Paying for College: What is the college Net Price Calculator?

February 21, 2014

Right now, college-bound high school seniors and their parents are putting the finishing touches on their financial aid applications for the coming academic year 2014-2015. A significant concern, of course, is the cost of college, how much aid the family may qualify for, as well as how much in loans and savings will be needed to meet college expenses over the next four years (or more!).

One recently implement tool that could be useful to parents of college applicants as well as to those with high school juniors and sophomores, is the Net Price Calculator. The “Net Price Calculator” (NPC) is a Federal requirement on each college’s website, designed to provide families with an estimation of their out-of-pocket obligation for the student to attend that college, based on data entries of parental and student income and assets. Most NPC’s can be accessed via the college’s own website or through the College Board, www.collegeboard.org.
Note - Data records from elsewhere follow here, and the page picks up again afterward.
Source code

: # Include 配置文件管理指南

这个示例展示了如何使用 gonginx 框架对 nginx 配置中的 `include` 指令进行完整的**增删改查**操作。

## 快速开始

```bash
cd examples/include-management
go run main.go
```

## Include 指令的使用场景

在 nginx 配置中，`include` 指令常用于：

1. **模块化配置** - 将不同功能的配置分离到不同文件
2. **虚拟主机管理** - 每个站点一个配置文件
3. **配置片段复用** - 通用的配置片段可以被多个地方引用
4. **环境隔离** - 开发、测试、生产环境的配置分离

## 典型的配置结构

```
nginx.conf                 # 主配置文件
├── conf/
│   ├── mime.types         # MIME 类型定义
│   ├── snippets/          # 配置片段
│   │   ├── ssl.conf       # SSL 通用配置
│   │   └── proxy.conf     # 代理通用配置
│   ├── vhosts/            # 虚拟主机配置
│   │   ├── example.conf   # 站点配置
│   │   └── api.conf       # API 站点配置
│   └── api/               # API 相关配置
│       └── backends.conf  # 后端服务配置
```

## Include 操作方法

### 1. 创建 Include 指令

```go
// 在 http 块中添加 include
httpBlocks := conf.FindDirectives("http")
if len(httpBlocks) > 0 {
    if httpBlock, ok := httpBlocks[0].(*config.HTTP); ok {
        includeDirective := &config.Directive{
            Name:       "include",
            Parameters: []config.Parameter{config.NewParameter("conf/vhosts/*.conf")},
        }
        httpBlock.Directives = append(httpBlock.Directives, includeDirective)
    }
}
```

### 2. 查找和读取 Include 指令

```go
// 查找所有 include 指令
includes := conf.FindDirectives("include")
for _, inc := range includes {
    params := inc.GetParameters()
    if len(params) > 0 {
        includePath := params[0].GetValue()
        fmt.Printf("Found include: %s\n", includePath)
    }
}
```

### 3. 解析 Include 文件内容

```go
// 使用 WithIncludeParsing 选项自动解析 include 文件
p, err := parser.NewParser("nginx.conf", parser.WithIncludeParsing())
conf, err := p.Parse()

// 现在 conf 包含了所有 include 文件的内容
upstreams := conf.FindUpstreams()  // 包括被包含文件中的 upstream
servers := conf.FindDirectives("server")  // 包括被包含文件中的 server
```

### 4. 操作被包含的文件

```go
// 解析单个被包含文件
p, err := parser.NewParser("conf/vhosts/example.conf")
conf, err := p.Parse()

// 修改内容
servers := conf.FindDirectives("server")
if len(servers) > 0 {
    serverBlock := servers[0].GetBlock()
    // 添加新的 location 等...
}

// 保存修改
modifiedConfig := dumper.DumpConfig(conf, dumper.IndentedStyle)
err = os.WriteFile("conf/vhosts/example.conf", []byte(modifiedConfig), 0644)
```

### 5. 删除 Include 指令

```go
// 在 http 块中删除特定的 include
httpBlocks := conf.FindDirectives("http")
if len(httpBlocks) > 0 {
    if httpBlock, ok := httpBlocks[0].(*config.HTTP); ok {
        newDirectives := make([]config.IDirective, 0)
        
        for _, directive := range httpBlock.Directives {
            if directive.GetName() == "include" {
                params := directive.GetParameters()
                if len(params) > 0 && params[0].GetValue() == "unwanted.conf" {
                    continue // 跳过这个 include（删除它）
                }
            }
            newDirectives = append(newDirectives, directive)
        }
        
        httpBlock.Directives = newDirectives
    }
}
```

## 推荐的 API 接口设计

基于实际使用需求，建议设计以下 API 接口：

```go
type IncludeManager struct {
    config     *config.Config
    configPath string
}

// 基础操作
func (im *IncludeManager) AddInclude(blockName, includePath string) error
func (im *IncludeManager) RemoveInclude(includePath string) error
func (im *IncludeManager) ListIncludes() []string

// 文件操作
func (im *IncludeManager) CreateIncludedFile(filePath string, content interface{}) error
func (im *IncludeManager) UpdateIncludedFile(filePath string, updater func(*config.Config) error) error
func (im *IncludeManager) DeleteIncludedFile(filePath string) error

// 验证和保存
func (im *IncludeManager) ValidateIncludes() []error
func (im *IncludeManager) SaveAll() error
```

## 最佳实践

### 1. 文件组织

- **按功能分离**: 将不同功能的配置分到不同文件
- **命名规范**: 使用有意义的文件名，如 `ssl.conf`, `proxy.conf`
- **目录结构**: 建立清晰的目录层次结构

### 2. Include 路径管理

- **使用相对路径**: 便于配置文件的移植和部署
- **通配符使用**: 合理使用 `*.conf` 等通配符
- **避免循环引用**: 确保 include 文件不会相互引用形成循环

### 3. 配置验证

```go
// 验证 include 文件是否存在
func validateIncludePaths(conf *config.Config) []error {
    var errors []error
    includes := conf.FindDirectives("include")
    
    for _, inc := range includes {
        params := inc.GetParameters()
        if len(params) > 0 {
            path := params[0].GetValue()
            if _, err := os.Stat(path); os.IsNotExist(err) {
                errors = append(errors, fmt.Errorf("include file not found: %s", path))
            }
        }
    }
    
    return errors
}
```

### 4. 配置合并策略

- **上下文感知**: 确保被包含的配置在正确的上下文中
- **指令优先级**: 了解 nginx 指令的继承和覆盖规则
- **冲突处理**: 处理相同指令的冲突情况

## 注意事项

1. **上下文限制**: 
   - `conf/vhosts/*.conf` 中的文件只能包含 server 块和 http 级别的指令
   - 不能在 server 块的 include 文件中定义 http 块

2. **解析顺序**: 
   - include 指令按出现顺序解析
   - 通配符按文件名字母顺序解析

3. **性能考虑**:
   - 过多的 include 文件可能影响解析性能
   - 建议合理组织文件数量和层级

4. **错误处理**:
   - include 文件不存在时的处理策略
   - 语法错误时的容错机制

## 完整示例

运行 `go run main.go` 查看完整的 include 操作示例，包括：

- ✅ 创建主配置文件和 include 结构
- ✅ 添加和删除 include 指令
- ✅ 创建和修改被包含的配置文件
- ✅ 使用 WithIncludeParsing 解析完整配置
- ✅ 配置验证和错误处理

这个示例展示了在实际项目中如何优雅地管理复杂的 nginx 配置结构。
Intended to provide a general idea of what a family might have to pay, it’s important to remember that these are estimates only; each college has its own specific criteria and the results provided are not guaranteed. In addition, even if two families enter similar figures for income and asset values, differences such as the students’ GPA’s, SAT scores, class rank and other criteria may cause the results to differ between the families by many thousands of dollars.

Despite the Federal government’s attempt to make college aid more transparent, there is still a significant amount of secrecy about how colleges decide what the financial aid award letter may look like. Depending upon the college’s enrollment goals, the criteria used may also change periodically. The NPC is a helpful tool, but families may still have to wait until March or April to see the final award letter before making the firm decision.

For parents with high-school juniors and sophomores, a useful technique to uncover more information may be to pay a visit to each school’s financial aid office during campus visits and ask the Aid Officers directly what specific criteria is used. You still may not get more than a general answer and certainly not a firm commitment, but the interview may be more productive than the on-line calculator.